Generalized Gapped-kmer Filters for Robust Frequency Estimation.

In this paper, we study the generalized gapped k-mer filters and derive a closed form solution for their coefficients. We consider nonnegative integers $\ell$ and $k$, with $k\leq \ell$, and an $\ell$-tuple $B=(b_1,\ldots,b_{\ell})$ of integers $b_i\geq 2$, $i=1,\ldots,\ell$. We introduce and study an incidence matrix $A=A_{\ell,k;B}$. We develop a Mobius-like function $\nu_B$ which helps us to obtain closed forms for a complete set of mutually orthogonal eigenvectors of $A^{\top} A$ as well as a complete set of mutually orthogonal eigenvectors of $AA^{\top}$ corresponding to nonzero eigenvalues.

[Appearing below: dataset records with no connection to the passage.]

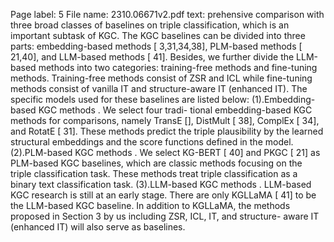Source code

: Page label: 5
File name: 2310.06671v2.pdf
text:
prehensive comparison with three broad classes of baselines on
triple classification, which is an important subtask of KGC. The
KGC baselines can be divided into three parts: embedding-based
methods [ 3,31,34,38], PLM-based methods [ 21,40], and LLM-based
methods [ 41]. Besides, we further divide the LLM-based methods
into two categories: training-free methods and fine-tuning methods.
Training-free methods consist of ZSR and ICL while fine-tuning
methods consist of vanilla IT and structure-aware IT (enhanced IT).
The specific models used for these baselines are listed below:
(1).Embedding-based KGC methods . We select four tradi-
tional embedding-based KGC methods for comparisons, namely
TransE [], DistMult [ 38], ComplEx [ 34], and RotatE [ 31]. These
methods predict the triple plausibility by the learned structural
embeddings and the score functions defined in the model.
(2).PLM-based KGC methods . We select KG-BERT [ 40] and
PKGC [ 21] as PLM-based KGC baselines, which are classic methods
focusing on the triple classification task. These methods treat triple
classification as a binary text classification task.
(3).LLM-based KGC methods . LLM-based KGC research is
still at an early stage. There are only KGLLaMA [ 41] to be the
LLM-based KGC baseline. In addition to KGLLaMA, the methods
proposed in Section 3 by us including ZSR, ICL, IT, and structure-
aware IT (enhanced IT) will also serve as baselines.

The reduced singular value decomposition of $A$ and combinatorial interpretations for the nullity and rank of $A$, are among the consequences of this approach. We then combine the obtained formulas, some results from linear algebra, and combinatorial identities of elementary symmetric functions and $\nu_B$, to provide the entries of the Moore-Penrose pseudo-inverse matrix $A^{+}$ and the Gapped k-mer filter matrix $A^{+} A$.